Records from a data source

+ + + + +

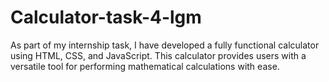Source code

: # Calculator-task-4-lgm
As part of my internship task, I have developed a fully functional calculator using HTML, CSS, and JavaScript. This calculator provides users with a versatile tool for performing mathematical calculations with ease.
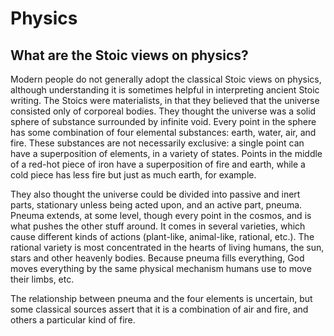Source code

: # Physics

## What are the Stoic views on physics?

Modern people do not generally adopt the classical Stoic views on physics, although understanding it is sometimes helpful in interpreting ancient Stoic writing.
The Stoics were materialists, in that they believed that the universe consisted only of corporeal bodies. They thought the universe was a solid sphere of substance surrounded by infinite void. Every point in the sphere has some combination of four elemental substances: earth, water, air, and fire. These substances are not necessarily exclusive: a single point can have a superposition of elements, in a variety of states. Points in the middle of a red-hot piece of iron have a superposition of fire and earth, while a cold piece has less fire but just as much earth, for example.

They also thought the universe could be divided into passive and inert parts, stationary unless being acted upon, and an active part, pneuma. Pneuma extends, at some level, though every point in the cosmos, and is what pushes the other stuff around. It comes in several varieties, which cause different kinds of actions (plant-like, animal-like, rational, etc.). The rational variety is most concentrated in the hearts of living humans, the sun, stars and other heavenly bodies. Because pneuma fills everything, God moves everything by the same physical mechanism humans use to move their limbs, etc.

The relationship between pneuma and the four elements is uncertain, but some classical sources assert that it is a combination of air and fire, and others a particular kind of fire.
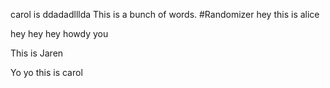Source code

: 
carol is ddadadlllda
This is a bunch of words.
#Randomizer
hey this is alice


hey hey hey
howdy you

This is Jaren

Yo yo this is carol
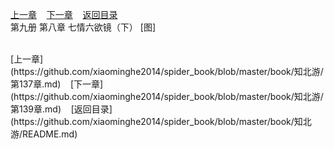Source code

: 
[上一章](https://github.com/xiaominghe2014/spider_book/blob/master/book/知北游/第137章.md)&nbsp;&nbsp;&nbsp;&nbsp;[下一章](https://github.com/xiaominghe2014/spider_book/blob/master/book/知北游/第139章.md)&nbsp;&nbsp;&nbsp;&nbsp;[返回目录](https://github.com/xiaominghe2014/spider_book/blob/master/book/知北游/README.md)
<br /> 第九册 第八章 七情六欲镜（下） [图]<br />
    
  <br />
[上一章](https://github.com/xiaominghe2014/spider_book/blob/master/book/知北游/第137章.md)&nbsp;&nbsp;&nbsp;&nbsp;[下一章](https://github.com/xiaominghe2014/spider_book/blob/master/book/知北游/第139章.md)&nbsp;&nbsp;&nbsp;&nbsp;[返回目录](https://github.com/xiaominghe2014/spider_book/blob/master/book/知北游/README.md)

+ + + + +

Throughout the data above, count the lines in which the word "variety" occurs; supply the number alone.

2